(Saved entries)

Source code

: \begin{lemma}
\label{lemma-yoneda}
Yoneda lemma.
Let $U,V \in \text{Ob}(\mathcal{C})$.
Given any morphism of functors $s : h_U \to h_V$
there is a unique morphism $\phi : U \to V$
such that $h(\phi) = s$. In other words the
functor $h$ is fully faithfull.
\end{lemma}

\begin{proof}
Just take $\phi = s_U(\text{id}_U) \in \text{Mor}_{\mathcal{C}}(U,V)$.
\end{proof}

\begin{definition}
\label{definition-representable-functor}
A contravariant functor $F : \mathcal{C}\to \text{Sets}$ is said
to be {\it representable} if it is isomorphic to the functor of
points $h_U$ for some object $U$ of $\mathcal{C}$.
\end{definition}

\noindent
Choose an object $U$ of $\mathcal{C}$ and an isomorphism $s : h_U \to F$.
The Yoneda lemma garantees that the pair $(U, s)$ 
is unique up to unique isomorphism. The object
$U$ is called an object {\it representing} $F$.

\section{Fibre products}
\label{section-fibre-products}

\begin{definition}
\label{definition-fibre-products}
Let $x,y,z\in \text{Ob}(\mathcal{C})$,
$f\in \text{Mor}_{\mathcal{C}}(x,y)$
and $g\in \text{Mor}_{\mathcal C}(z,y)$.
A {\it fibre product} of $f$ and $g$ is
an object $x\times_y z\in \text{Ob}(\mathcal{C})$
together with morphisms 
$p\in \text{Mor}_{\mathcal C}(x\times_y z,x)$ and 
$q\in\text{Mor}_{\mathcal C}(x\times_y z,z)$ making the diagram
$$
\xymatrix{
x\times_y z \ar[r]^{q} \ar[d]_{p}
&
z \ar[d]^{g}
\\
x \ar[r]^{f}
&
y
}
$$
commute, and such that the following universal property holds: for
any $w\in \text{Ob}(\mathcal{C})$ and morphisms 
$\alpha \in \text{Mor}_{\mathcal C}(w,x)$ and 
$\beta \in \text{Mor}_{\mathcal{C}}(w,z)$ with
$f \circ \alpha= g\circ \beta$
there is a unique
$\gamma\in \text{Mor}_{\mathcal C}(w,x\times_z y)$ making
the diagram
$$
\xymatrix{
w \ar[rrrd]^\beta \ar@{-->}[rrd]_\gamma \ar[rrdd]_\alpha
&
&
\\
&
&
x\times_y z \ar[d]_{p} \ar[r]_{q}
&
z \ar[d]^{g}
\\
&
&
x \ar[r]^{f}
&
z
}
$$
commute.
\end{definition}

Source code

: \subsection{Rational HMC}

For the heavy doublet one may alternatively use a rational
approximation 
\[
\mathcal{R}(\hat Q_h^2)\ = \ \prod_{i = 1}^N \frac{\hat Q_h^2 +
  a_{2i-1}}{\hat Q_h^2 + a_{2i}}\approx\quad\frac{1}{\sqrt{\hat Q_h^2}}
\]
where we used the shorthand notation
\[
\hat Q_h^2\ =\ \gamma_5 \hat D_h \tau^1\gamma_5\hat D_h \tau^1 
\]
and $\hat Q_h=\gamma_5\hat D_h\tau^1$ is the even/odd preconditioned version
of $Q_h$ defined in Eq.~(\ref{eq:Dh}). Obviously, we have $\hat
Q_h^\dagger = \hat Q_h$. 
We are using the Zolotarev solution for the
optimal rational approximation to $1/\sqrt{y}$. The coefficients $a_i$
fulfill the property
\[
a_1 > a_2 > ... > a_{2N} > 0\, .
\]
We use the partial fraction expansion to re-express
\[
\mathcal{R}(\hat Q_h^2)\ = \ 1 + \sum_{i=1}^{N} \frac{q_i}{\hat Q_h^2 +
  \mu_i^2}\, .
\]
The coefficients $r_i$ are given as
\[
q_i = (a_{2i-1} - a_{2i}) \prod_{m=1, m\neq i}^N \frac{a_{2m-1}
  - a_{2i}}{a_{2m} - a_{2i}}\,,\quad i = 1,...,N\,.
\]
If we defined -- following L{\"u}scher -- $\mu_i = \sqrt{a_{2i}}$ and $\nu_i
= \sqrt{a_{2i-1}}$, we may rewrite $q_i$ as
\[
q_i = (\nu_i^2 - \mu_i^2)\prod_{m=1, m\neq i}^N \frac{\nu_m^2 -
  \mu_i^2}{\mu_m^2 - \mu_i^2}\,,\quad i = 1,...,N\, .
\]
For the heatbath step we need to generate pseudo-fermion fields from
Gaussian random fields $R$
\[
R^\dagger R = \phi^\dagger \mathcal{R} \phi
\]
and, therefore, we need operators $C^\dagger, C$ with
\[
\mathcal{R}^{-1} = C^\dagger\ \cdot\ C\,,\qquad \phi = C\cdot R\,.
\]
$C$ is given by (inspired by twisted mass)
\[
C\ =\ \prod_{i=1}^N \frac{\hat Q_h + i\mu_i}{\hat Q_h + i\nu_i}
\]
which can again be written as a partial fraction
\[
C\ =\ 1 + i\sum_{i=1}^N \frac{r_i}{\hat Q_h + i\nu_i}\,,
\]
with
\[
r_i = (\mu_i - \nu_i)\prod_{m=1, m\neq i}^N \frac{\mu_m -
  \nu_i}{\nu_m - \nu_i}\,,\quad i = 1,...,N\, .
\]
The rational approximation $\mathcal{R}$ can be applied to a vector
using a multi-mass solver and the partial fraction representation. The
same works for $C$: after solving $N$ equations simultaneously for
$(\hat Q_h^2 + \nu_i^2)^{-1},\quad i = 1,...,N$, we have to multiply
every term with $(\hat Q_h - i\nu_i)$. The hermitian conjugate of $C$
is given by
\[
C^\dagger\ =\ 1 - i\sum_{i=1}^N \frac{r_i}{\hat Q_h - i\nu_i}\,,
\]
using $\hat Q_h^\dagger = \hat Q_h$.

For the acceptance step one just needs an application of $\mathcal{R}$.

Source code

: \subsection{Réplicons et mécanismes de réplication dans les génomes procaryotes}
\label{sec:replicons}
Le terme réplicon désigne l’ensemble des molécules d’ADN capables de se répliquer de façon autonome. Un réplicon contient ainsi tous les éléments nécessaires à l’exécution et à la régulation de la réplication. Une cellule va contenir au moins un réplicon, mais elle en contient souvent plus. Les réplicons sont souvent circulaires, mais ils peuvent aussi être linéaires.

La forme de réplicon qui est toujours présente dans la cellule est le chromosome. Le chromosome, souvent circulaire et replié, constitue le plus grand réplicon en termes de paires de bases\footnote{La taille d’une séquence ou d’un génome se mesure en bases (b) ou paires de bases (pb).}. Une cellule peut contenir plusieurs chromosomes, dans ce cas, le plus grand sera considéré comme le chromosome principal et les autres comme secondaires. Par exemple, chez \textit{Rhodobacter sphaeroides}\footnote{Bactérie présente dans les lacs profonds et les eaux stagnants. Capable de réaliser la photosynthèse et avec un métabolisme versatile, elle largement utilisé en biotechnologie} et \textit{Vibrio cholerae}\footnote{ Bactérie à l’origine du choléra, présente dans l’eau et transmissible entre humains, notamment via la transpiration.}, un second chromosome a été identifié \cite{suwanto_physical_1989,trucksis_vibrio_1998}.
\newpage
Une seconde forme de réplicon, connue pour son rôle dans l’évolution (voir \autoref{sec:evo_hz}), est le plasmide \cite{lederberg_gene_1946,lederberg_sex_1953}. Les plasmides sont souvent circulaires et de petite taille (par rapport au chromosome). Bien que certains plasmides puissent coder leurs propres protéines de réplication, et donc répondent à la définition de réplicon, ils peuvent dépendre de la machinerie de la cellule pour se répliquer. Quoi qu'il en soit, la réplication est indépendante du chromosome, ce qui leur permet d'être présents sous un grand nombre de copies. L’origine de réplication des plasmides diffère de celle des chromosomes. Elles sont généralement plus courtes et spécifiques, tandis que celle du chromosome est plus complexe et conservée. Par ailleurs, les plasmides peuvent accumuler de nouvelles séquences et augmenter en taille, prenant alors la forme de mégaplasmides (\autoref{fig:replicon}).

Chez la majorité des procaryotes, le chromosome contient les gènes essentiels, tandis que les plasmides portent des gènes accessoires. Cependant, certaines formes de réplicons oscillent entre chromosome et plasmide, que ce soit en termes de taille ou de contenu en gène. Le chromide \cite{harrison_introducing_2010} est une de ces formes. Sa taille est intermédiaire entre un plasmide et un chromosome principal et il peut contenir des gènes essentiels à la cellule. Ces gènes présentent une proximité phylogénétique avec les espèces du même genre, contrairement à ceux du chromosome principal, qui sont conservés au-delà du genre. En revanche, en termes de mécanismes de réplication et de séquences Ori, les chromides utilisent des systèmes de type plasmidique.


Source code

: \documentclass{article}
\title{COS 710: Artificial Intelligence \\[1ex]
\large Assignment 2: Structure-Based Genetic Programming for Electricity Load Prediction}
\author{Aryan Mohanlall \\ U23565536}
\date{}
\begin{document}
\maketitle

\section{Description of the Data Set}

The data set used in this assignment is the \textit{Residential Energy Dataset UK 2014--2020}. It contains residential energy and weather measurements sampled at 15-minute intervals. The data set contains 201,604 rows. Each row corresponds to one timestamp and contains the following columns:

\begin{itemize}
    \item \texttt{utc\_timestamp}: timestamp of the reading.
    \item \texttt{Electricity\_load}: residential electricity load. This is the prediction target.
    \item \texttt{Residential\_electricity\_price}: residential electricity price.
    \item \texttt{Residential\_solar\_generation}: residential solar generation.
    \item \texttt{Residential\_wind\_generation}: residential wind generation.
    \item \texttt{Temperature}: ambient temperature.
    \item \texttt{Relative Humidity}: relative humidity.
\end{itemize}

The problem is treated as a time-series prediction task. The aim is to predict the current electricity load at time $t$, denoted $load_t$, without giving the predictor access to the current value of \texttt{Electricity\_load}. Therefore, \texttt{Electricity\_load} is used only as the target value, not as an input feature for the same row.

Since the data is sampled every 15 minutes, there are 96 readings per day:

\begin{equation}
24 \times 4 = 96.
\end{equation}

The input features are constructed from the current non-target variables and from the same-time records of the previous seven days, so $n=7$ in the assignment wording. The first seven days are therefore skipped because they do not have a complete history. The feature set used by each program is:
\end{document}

* _WHAT YOU NEED TO DO_: The string "plasmide" marks the lines to copy; report each of them from the data above.

* _TASK SOLUTION_:
Une seconde forme de réplicon, connue pour son rôle dans l’évolution (voir \autoref{sec:evo_hz}), est le plasmide \cite{lederberg_gene_1946,lederberg_sex_1953}. Les plasmides sont souvent circulaires et de petite taille (par rapport au chromosome). Bien que certains plasmides puissent coder leurs propres protéines de réplication, et donc répondent à la définition de réplicon, ils peuvent dépendre de la machinerie de la cellule pour se répliquer. Quoi qu'il en soit, la réplication est indépendante du chromosome, ce qui leur permet d'être présents sous un grand nombre de copies. L’origine de réplication des plasmides diffère de celle des chromosomes. Elles sont généralement plus courtes et spécifiques, tandis que celle du chromosome est plus complexe et conservée. Par ailleurs, les plasmides peuvent accumuler de nouvelles séquences et augmenter en taille, prenant alors la forme de mégaplasmides (\autoref{fig:replicon}).
Chez la majorité des procaryotes, le chromosome contient les gènes essentiels, tandis que les plasmides portent des gènes accessoires. Cependant, certaines formes de réplicons oscillent entre chromosome et plasmide, que ce soit en termes de taille ou de contenu en gène. Le chromide \cite{harrison_introducing_2010} est une de ces formes. Sa taille est intermédiaire entre un plasmide et un chromosome principal et il peut contenir des gènes essentiels à la cellule. Ces gènes présentent une proximité phylogénétique avec les espèces du même genre, contrairement à ceux du chromosome principal, qui sont conservés au-delà du genre. En revanche, en termes de mécanismes de réplication et de séquences Ori, les chromides utilisent des systèmes de type plasmidique.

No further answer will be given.